The problem ▸ Present each line of the entries below that holds the word "Comment".

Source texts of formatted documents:
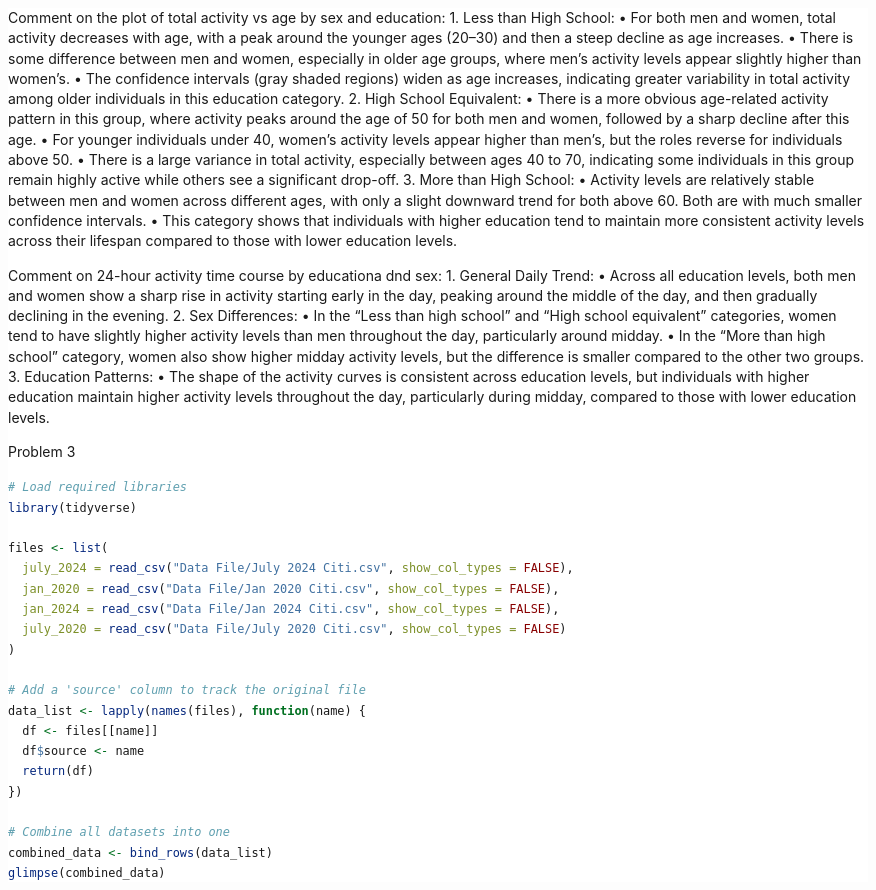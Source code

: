 Comment on the plot of total activity vs age by sex and education: 1.
Less than High School: • For both men and women, total activity
decreases with age, with a peak around the younger ages (20–30) and then
a steep decline as age increases. • There is some difference between men
and women, especially in older age groups, where men’s activity levels
appear slightly higher than women’s. • The confidence intervals (gray
shaded regions) widen as age increases, indicating greater variability
in total activity among older individuals in this education category. 2.
High School Equivalent: • There is a more obvious age-related activity
pattern in this group, where activity peaks around the age of 50 for
both men and women, followed by a sharp decline after this age. • For
younger individuals under 40, women’s activity levels appear higher than
men’s, but the roles reverse for individuals above 50. • There is a
large variance in total activity, especially between ages 40 to 70,
indicating some individuals in this group remain highly active while
others see a significant drop-off. 3. More than High School: • Activity
levels are relatively stable between men and women across different
ages, with only a slight downward trend for both above 60. Both are with
much smaller confidence intervals. • This category shows that
individuals with higher education tend to maintain more consistent
activity levels across their lifespan compared to those with lower
education levels.

Comment on 24-hour activity time course by educationa dnd sex: 1.
General Daily Trend: • Across all education levels, both men and women
show a sharp rise in activity starting early in the day, peaking around
the middle of the day, and then gradually declining in the evening. 2.
Sex Differences: • In the “Less than high school” and “High school
equivalent” categories, women tend to have slightly higher activity
levels than men throughout the day, particularly around midday. • In the
“More than high school” category, women also show higher midday activity
levels, but the difference is smaller compared to the other two groups.
3. Education Patterns: • The shape of the activity curves is consistent
across education levels, but individuals with higher education maintain
higher activity levels throughout the day, particularly during midday,
compared to those with lower education levels.

Problem 3

``` r
# Load required libraries
library(tidyverse)

files <- list(
  july_2024 = read_csv("Data File/July 2024 Citi.csv", show_col_types = FALSE),
  jan_2020 = read_csv("Data File/Jan 2020 Citi.csv", show_col_types = FALSE),
  jan_2024 = read_csv("Data File/Jan 2024 Citi.csv", show_col_types = FALSE),
  july_2020 = read_csv("Data File/July 2020 Citi.csv", show_col_types = FALSE)
)

# Add a 'source' column to track the original file
data_list <- lapply(names(files), function(name) {
  df <- files[[name]]
  df$source <- name
  return(df)
})

# Combine all datasets into one
combined_data <- bind_rows(data_list) 
glimpse(combined_data)
```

Written solution ▸
: Comment on the plot of total activity vs age by sex and education: 1.
Comment on 24-hour activity time course by educationa dnd sex: 1.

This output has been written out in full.